Stored items:
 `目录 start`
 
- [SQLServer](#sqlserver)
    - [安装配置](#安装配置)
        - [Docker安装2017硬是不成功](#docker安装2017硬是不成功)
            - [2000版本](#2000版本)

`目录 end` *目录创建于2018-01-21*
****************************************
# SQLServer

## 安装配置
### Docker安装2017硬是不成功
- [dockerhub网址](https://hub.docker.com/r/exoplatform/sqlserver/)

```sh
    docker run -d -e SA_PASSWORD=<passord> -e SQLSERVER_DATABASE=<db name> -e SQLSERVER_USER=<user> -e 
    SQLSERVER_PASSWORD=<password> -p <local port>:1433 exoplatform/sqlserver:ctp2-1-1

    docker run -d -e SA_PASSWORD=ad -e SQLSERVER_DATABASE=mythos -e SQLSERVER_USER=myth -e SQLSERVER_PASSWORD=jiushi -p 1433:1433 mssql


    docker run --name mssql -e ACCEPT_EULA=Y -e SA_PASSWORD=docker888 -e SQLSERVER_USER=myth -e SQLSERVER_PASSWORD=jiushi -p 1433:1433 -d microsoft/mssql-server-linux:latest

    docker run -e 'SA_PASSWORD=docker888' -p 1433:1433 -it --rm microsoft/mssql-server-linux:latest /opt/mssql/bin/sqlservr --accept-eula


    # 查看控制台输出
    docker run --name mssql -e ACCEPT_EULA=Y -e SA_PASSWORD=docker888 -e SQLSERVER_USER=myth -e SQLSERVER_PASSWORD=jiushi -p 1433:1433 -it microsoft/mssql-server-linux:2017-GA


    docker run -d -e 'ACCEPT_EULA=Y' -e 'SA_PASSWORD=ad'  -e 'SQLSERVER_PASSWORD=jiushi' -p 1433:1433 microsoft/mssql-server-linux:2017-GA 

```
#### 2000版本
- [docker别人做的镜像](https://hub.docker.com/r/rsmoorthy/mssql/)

_WORK ORDER_.
Take the lines above from the one holding "- [安装配置](#安装配置)" to the last and output them exactly.

_EXERCISE ANSWER_.
    - [安装配置](#安装配置)
        - [Docker安装2017硬是不成功](#docker安装2017硬是不成功)
            - [2000版本](#2000版本)

`目录 end` *目录创建于2018-01-21*
****************************************
# SQLServer

## 安装配置
### Docker安装2017硬是不成功
- [dockerhub网址](https://hub.docker.com/r/exoplatform/sqlserver/)

```sh
    docker run -d -e SA_PASSWORD=<passord> -e SQLSERVER_DATABASE=<db name> -e SQLSERVER_USER=<user> -e 
    SQLSERVER_PASSWORD=<password> -p <local port>:1433 exoplatform/sqlserver:ctp2-1-1

    docker run -d -e SA_PASSWORD=ad -e SQLSERVER_DATABASE=mythos -e SQLSERVER_USER=myth -e SQLSERVER_PASSWORD=jiushi -p 1433:1433 mssql


    docker run --name mssql -e ACCEPT_EULA=Y -e SA_PASSWORD=docker888 -e SQLSERVER_USER=myth -e SQLSERVER_PASSWORD=jiushi -p 1433:1433 -d microsoft/mssql-server-linux:latest

    docker run -e 'SA_PASSWORD=docker888' -p 1433:1433 -it --rm microsoft/mssql-server-linux:latest /opt/mssql/bin/sqlservr --accept-eula


    # 查看控制台输出
    docker run --name mssql -e ACCEPT_EULA=Y -e SA_PASSWORD=docker888 -e SQLSERVER_USER=myth -e SQLSERVER_PASSWORD=jiushi -p 1433:1433 -it microsoft/mssql-server-linux:2017-GA


    docker run -d -e 'ACCEPT_EULA=Y' -e 'SA_PASSWORD=ad'  -e 'SQLSERVER_PASSWORD=jiushi' -p 1433:1433 microsoft/mssql-server-linux:2017-GA 

```
#### 2000版本
- [docker别人做的镜像](https://hub.docker.com/r/rsmoorthy/mssql/)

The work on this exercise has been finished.